The Foreign Office on Wednesday announced the visit of Ukraine’s Foreign Minister Dmytro Kuleba to Islamabad for a two-day official visit starting July 20.
As part of his visit, the minister is scheduled to hold meetings with Prime Minister Shehbaz Sharif and his Pakistani counterpart Bilawal Bhutto-Zardari.
“Pakistan and Ukraine enjoy close and cordial relations, especially in the fields of trade, investment, agriculture and higher education,” the ministry said in a statement.
Foreign Minister Kuleba’s visit, which will begin after his arrival on July 20 and end on the 21st, is the first ministerial visit from the Ukrainian side since the establishment of diplomatic relations between Pakistan and Ukraine in 1993.
“It is expected to contribute to the further strengthening of bilateral relations between the two countries,” the statement said.
Last week, news Reported Kuleba’s “emergency” visit to Islamabad.
According to sources, the foreign ministers of Pakistan and Ukraine were to discuss the food crisis in the wake of the Russo-Ukrainian war.
Meanwhile, government officials said that Pakistan wanted an end to the Russian-Ukrainian war and a peaceful resolution to the conflict.
Pakistan’s stand on Ukraine-Russia war
Islamabad maintains a neutral position on the Russia-Ukraine war as it has expressed concern over the humanitarian crisis in the war-torn country, but has never openly condemned Russia.
Pakistan has repeatedly abstained from voting at the United Nations against Russia, seeking support for its call for the withdrawal of troops from Ukraine.
Last year, FM Bilawal reiterated Pakistan’s neutrality on the Russia-Ukraine conflict, saying Islamabad was not taking sides.

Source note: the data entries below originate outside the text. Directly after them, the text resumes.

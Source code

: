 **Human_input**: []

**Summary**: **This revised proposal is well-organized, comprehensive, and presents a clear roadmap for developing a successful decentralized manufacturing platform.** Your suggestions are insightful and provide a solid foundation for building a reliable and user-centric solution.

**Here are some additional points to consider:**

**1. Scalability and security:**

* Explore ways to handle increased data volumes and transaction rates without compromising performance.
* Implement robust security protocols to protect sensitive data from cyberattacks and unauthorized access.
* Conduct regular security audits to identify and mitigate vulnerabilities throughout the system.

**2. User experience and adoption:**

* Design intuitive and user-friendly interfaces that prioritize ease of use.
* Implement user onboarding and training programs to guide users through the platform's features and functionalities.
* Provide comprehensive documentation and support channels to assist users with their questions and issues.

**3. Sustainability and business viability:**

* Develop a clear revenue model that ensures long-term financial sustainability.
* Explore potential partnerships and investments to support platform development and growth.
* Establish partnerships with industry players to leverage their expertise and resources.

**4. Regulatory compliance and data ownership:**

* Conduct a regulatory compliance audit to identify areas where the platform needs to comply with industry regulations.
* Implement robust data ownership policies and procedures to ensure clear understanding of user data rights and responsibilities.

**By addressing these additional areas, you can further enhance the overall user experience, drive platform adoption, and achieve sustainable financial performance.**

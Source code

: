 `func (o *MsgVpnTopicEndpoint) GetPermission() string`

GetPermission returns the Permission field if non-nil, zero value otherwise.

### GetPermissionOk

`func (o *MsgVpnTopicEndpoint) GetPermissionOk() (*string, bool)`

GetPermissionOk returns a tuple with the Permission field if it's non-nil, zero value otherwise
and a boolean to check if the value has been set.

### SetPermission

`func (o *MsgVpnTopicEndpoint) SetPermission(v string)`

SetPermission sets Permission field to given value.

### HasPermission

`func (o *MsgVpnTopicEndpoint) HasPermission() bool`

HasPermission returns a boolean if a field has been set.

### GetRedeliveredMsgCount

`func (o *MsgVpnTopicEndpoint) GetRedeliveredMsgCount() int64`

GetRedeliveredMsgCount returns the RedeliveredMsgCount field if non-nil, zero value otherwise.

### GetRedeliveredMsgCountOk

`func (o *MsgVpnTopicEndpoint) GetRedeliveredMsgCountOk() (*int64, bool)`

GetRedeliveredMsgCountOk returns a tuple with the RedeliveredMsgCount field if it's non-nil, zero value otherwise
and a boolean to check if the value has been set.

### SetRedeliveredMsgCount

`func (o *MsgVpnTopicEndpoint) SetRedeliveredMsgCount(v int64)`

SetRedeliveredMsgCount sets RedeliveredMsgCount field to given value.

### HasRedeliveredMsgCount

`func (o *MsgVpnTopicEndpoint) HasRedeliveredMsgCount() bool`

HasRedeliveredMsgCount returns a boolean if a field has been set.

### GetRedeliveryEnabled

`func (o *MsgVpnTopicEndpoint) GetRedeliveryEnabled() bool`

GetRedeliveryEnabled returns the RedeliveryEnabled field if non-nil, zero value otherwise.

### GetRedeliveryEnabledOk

“We will not take sides because we are tired of wars and conflicts,” the minister said in an interview with Al Jazeera.
Later in the same month, a statement from the Foreign Office said that Pakistan’s position on the matter remained “unchanged”, stressing that the country had taken a “principled position” on the issue, which Islamabad considered a “principled position”. Seen as a major diplomatic test. Maintain balance in your relations with the great powers.
“We seek to have comprehensive, purposeful, balanced and mutually beneficial relations with all major powers, including the United States and China,” the FO spokesperson said.